The market cap of Suncor is $42 billion and EV is $53 billion. With net earnings of $3.1 billion for the quarter, shares are trading for 3.4 times annualized earnings. The adjusted funds from operations of $4.1 billion for the quarter is an annualized AFFO/EV yield of 31%.

Suncor's proved and probable reserves are 5.8 billion barrels, so that's an enterprise value of $9 per barrel. The PV-10 of their proved and probable reserves was $50 billion at year-end 2021, which was calculated based on the $66.56 average WTI price last year. That means the present value of the reserves at a much lower oil price than current WTI covers almost all of the current enterprise value and puts a $3 billion enterprise value on the refining and marketing operations which earned $2.2 billion after tax in 2021 (and $1.6 billion this quarter).

3 comments:

CP said...

Suncor’s refining and marketing gross margins are primarily influenced by 2-1-1 benchmark crack spreads, which are industry indicators approximating the gross margin on a barrel of crude oil that is refined to produce gasoline and distillates. Market crack spreads are based on quoted near-month contracts for WTI and spot prices for gasoline and diesel and do not necessarily reflect the margins at a specific refinery. Suncor’s realized refining and marketing gross margins are influenced by actual crude oil feedstock costs, refinery configuration, product mix and realized market prices unique to Suncor’s refining and marketing business. In addition, the U.S. regulatory renewable blending obligations influence the benchmark cracks, which may increase their volatility, while the cost of regulatory compliance is not deducted in calculating the benchmark cracks.

Suncor has developed an indicative 5-2-2-1 index based on publicly available pricing data to more accurately reflect Suncor’s realized refining and marketing gross margin. This internal index is a single value calculated based on a notional five barrels of crude oil of varying grades refined to produce two barrels each of gasoline and distillate and one barrel of secondary product to approximate Suncor’s unique set of refinery configurations; overall crude slate and product mix; and the benefit of its location, quality and grade differentials, and marketing margins. The internal index is calculated by taking the product value of refined products less the crude value of refinery feedstock excluding the impact of FIFO inventory accounting methodology. The product value incorporates the New York Harbor 2-1-1 crack, Chicago 2-1-1 crack, WTI benchmarks and seasonal factors. The seasonal factor applies an incremental US$6.50/bbl in the first and fourth quarters and US$5.00/bbl in the second and third quarters and reflects the location, quality and grade differentials for refined products sold in the company’s core markets during the winter and summer months, respectively. The crude value incorporates the SYN, WCS and WTI benchmarks.

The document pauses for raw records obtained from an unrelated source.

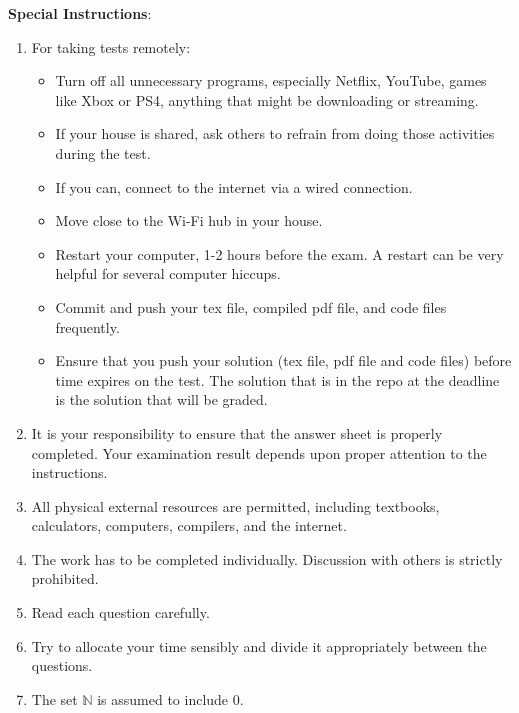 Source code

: \documentclass[12pt,fleqn]{examtst}
\begin{document}
\noindent
\textbf{Special Instructions}:

\begin{enumerate}

\item For taking tests remotely: 
\begin{itemize}
\item Turn off all unnecessary programs, especially Netflix, YouTube, games like
  Xbox or PS4, anything that might be downloading or streaming.
\item If your house is shared, ask others to refrain from doing those activities
  during the test.
\item If you can, connect to the internet via a wired connection.
\item Move close to the Wi-Fi hub in your house. 
\item Restart your computer, 1-2 hours before the exam. A restart can be very
  helpful for several computer hiccups.
\item Commit and push your tex file, compiled pdf file, and code files
  frequently.
\item Ensure that you push your solution (tex file, pdf file and code files)
  before time expires on the test.  The solution that is in the repo at the
  deadline is the solution that will be graded.
\end{itemize}
\item It is your responsibility to ensure that the answer sheet is properly
  completed. Your examination result depends upon proper attention to the
  instructions.
\item All physical external resources are permitted, including textbooks, calculators,
  computers, compilers, and the internet.
\item The work has to be completed individually.  Discussion with others is
  strictly prohibited.
\item Read each question carefully.
\item Try to allocate your time sensibly and divide it appropriately between the
  questions.
\item The set $\mathbb{N}$ is assumed to include $0$.
\end{enumerate}


\renewcommand{\labelenumi}{\Alph{enumi}.}
\end{document}

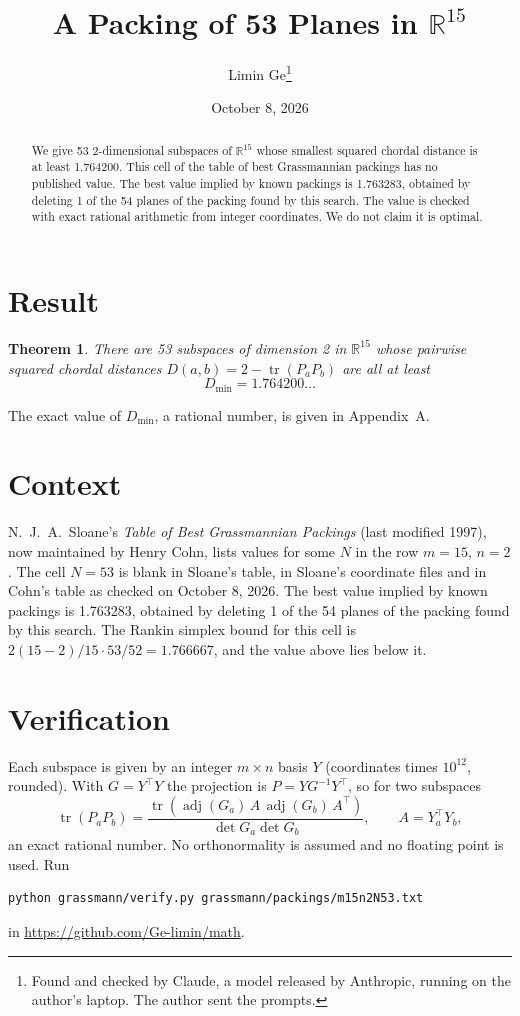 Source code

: \documentclass[11pt,a4paper]{article}
\title{A Packing of 53 Planes in $\mathbb{R}^{15}$}
\author{Limin Ge\thanks{Found and checked by Claude, a model released by Anthropic, running on the author's laptop. The author sent the prompts.}}
\date{October 8, 2026}
\newtheorem*{theorem}{Theorem}
\begin{document}
\maketitle
\begin{abstract}
We give 53 2-dimensional subspaces of $\mathbb{R}^{15}$ whose smallest squared chordal distance is at least 1.764200. This cell of the table of best Grassmannian packings has no published value. The best value implied by known packings is 1.763283, obtained by deleting 1 of the 54 planes of the packing found by this search. The value is checked with exact rational arithmetic from integer coordinates. We do not claim it is optimal.
\end{abstract}

\section{Result}
\begin{theorem}
There are 53 subspaces of dimension 2 in $\mathbb{R}^{15}$ whose pairwise squared chordal distances $D(a,b) = 2 - \operatorname{tr}(P_aP_b)$ are all at least
\[ D_{\min} = 1.764200\ldots \]
\end{theorem}
The exact value of $D_{\min}$, a rational number, is given in Appendix~A.


\section{Context}
N.~J.~A.~Sloane's \emph{Table of Best Grassmannian Packings} (last modified 1997), now maintained by Henry Cohn, lists values for some $N$ in the row $m=15$, $n=2$. The cell $N=53$ is blank in Sloane's table, in Sloane's coordinate files and in Cohn's table as checked on October 8, 2026. The best value implied by known packings is 1.763283, obtained by deleting 1 of the 54 planes of the packing found by this search. The Rankin simplex bound for this cell is $2(15-2)/15\cdot 53/52 = 1.766667$, and the value above lies below it.


\section{Verification}
Each subspace is given by an integer $m\times n$ basis $Y$ (coordinates times $10^{12}$, rounded). With $G=Y^\top Y$ the projection is $P=YG^{-1}Y^\top$, so for two subspaces
\[ \operatorname{tr}(P_aP_b)=\frac{\operatorname{tr}(\operatorname{adj}(G_a)\,A\,\operatorname{adj}(G_b)\,A^\top)}{\det G_a\det G_b},\qquad A=Y_a^\top Y_b, \]
an exact rational number. No orthonormality is assumed and no floating point is used. Run
\begin{verbatim}
python grassmann/verify.py grassmann/packings/m15n2N53.txt
\end{verbatim}
in \url{https://github.com/Ge-limin/math}.
\end{document}
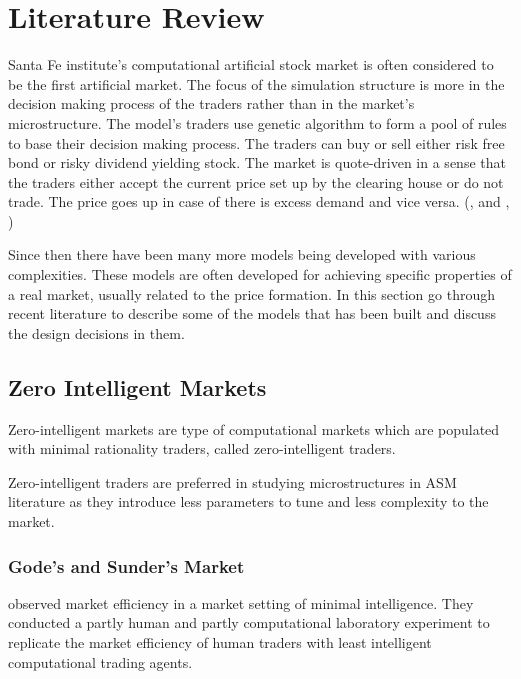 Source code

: \section{Literature Review}

Santa Fe institute's computational artificial stock 
market is often considered to be the first artificial market. 
The focus of the simulation structure is more in the 
decision making process of the traders rather than in the 
market's microstructure. The model's traders use 
genetic algorithm to form a pool of rules to base
their decision making process. The traders can buy or
sell either risk free bond or risky dividend yielding stock.
The market is quote-driven in a sense that the traders
either accept the current price set up by the clearing house
or do not trade. The price goes up in case of there is excess
demand and vice versa. (\citeauthor{SantaFe94}, \citeyear{SantaFe94} 
and \citeauthor{SantaFe99}, \citeyear{SantaFe99})

Since then there have been many more models being 
developed with various complexities. These models are often developed
for achieving specific properties of a real market, 
usually related to the price formation. In this section
go through recent literature to describe some of the models
that has been built and discuss the design decisions in them.



\subsection{Zero Intelligent Markets}

Zero-intelligent markets are type of computational markets
which are populated with minimal rationality traders, called
zero-intelligent traders. 

Zero-intelligent traders are preferred in studying microstructures
in ASM literature as they introduce less parameters to tune and
less complexity to the market.  %

\subsubsection{Gode's and Sunder's Market}
\citet{God93} observed market efficiency in a market setting
of minimal intelligence. They conducted a partly human and partly
computational laboratory experiment to replicate the market
efficiency of human traders with least intelligent computational
trading agents. \\

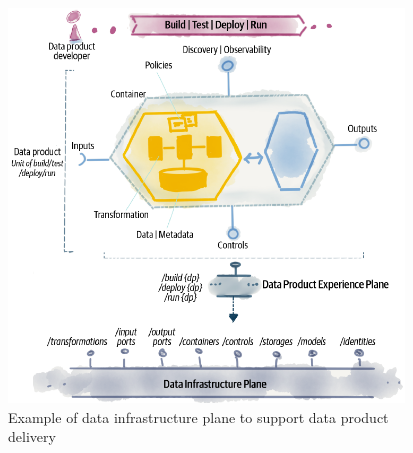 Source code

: \documentclass[12pt, a4paper]{book}
\begin{document}
\begin{figure}[h]
	\begin{framed}
		\centering
		\vspace*{-.3cm}
		\includegraphics[width=10.5cm]{DataInfras.png}
		\caption{Example of data infrastructure plane to support data product delivery}
		\label{DataInfras}
	\end{framed}
\end{figure}
\end{document}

https://www.sec.gov/Archives/edgar/data/0000311337/000110465922086319/tm2218186d1_ex99-1.htm

CP said...

The majority of Suncor’s revenues from the sale of oil and natural gas commodities are based on prices that are determined by or referenced to U.S. dollar benchmark prices, while the majority of Suncor’s expenditures are realized in Canadian dollars. In the second quarter of 2022, the Canadian dollar weakened in relation to the U.S. dollar as the average exchange rate decreased to US$0.78 per one Canadian dollar from US$0.81 per one Canadian dollar in the prior year quarter. This rate decrease had a positive impact on price realizations for the company during the second quarter of 2022 when compared to the prior year quarter.

Suncor also has assets and liabilities, including approximately 60% of the company’s debt, that are denominated in U.S. dollars and translated to Suncor’s reporting currency (Canadian dollars) at each balance sheet date. A decrease in the value of the Canadian dollar, relative to the U.S. dollar, from the previous balance sheet date increases the amount of Canadian dollars required to settle U.S. dollar denominated obligations, while an increase in the value of the Canadian dollar, relative to the U.S. dollar, decreases the amount of Canadian dollars required to settle U.S. dollar denominated obligations.


Ibid.

CP said...

For the year-to-date 2022, EBITDA of $9.1 billion less capex of $1.8 billion gives free cash flow of $7.3 billion, for an annualized FCF/EV yield of 27.5%.